Source texts of formatted documents
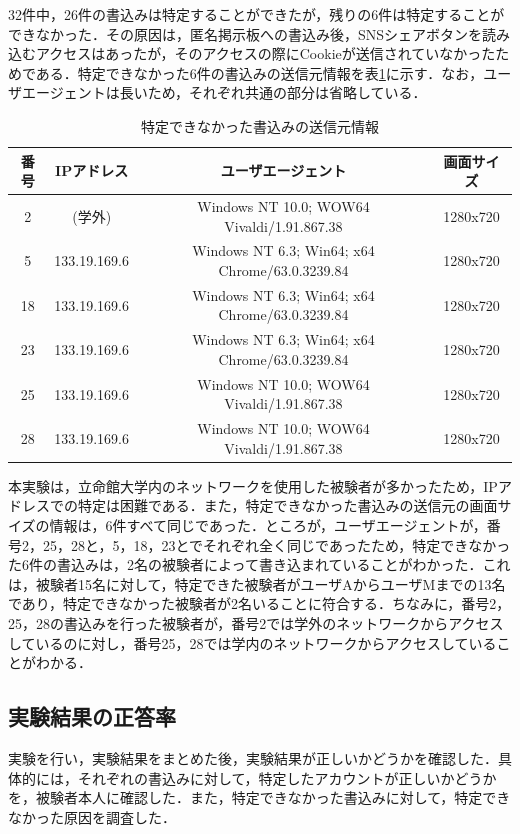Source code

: \documentclass[10pt, a4paper]{jreport}
\begin{document}
32件中，26件の書込みは特定することができたが，残りの6件は特定することができなかった．その原因は，匿名掲示板への書込み後，SNSシェアボタンを読み込むアクセスはあったが，そのアクセスの際にCookieが送信されていなかったためである．特定できなかった6件の書込みの送信元情報を表\ref{tb: exp_result_untracked}に示す．なお，ユーザエージェントは長いため，それぞれ共通の部分は省略している．

\begin{table}[H]
	\caption{特定できなかった書込みの送信元情報}
	\label{tb: exp_result_untracked}
	\begin{center}
		\scalebox{0.85} {
			\begin{tabular}{ | c | c | c | c | } \hline

番号 & IPアドレス & ユーザエージェント & 画面サイズ \\ \hline
2 & (学外) & Windows NT 10.0; WOW64 Vivaldi/1.91.867.38 & 1280x720 \\ \hline
5 & 133.19.169.6 & Windows NT 6.3; Win64; x64 Chrome/63.0.3239.84 & 1280x720 \\ \hline
18 & 133.19.169.6 & Windows NT 6.3; Win64; x64 Chrome/63.0.3239.84 & 1280x720 \\ \hline
23 & 133.19.169.6 & Windows NT 6.3; Win64; x64 Chrome/63.0.3239.84 & 1280x720 \\ \hline
25 & 133.19.169.6 & Windows NT 10.0; WOW64 Vivaldi/1.91.867.38 & 1280x720 \\ \hline
28 & 133.19.169.6 & Windows NT 10.0; WOW64 Vivaldi/1.91.867.38 & 1280x720 \\ \hline

			\end{tabular}
		}
	\end{center}
\end{table}

本実験は，立命館大学内のネットワークを使用した被験者が多かったため，IPアドレスでの特定は困難である．また，特定できなかった書込みの送信元の画面サイズの情報は，6件すべて同じであった．ところが，ユーザエージェントが，番号2，25，28と，5，18，23とでそれぞれ全く同じであったため，特定できなかった6件の書込みは，2名の被験者によって書き込まれていることがわかった．これは，被験者15名に対して，特定できた被験者がユーザAからユーザMまでの13名であり，特定できなかった被験者が2名いることに符合する．ちなみに，番号2，25，28の書込みを行った被験者が，番号2では学外のネットワークからアクセスしているのに対し，番号25，28では学内のネットワークからアクセスしていることがわかる．

\subsection{実験結果の正答率}
実験を行い，実験結果をまとめた後，実験結果が正しいかどうかを確認した．具体的には，それぞれの書込みに対して，特定したアカウントが正しいかどうかを，被験者本人に確認した．また，特定できなかった書込みに対して，特定できなかった原因を調査した．
\end{document}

→ **Task description**
Your answer should be the lines from the one containing "5 & 133.19.169.6 & Windows NT 6.3;" through the end of the records, both included, output exactly and with nothing added.

→ **Answer to the exercise**
5 & 133.19.169.6 & Windows NT 6.3; Win64; x64 Chrome/63.0.3239.84 & 1280x720 \\ \hline
18 & 133.19.169.6 & Windows NT 6.3; Win64; x64 Chrome/63.0.3239.84 & 1280x720 \\ \hline
23 & 133.19.169.6 & Windows NT 6.3; Win64; x64 Chrome/63.0.3239.84 & 1280x720 \\ \hline
25 & 133.19.169.6 & Windows NT 10.0; WOW64 Vivaldi/1.91.867.38 & 1280x720 \\ \hline
28 & 133.19.169.6 & Windows NT 10.0; WOW64 Vivaldi/1.91.867.38 & 1280x720 \\ \hline

			\end{tabular}
		}
	\end{center}
\end{table}

本実験は，立命館大学内のネットワークを使用した被験者が多かったため，IPアドレスでの特定は困難である．また，特定できなかった書込みの送信元の画面サイズの情報は，6件すべて同じであった．ところが，ユーザエージェントが，番号2，25，28と，5，18，23とでそれぞれ全く同じであったため，特定できなかった6件の書込みは，2名の被験者によって書き込まれていることがわかった．これは，被験者15名に対して，特定できた被験者がユーザAからユーザMまでの13名であり，特定できなかった被験者が2名いることに符合する．ちなみに，番号2，25，28の書込みを行った被験者が，番号2では学外のネットワークからアクセスしているのに対し，番号25，28では学内のネットワークからアクセスしていることがわかる．

\subsection{実験結果の正答率}
実験を行い，実験結果をまとめた後，実験結果が正しいかどうかを確認した．具体的には，それぞれの書込みに対して，特定したアカウントが正しいかどうかを，被験者本人に確認した．また，特定できなかった書込みに対して，特定できなかった原因を調査した．
\end{document}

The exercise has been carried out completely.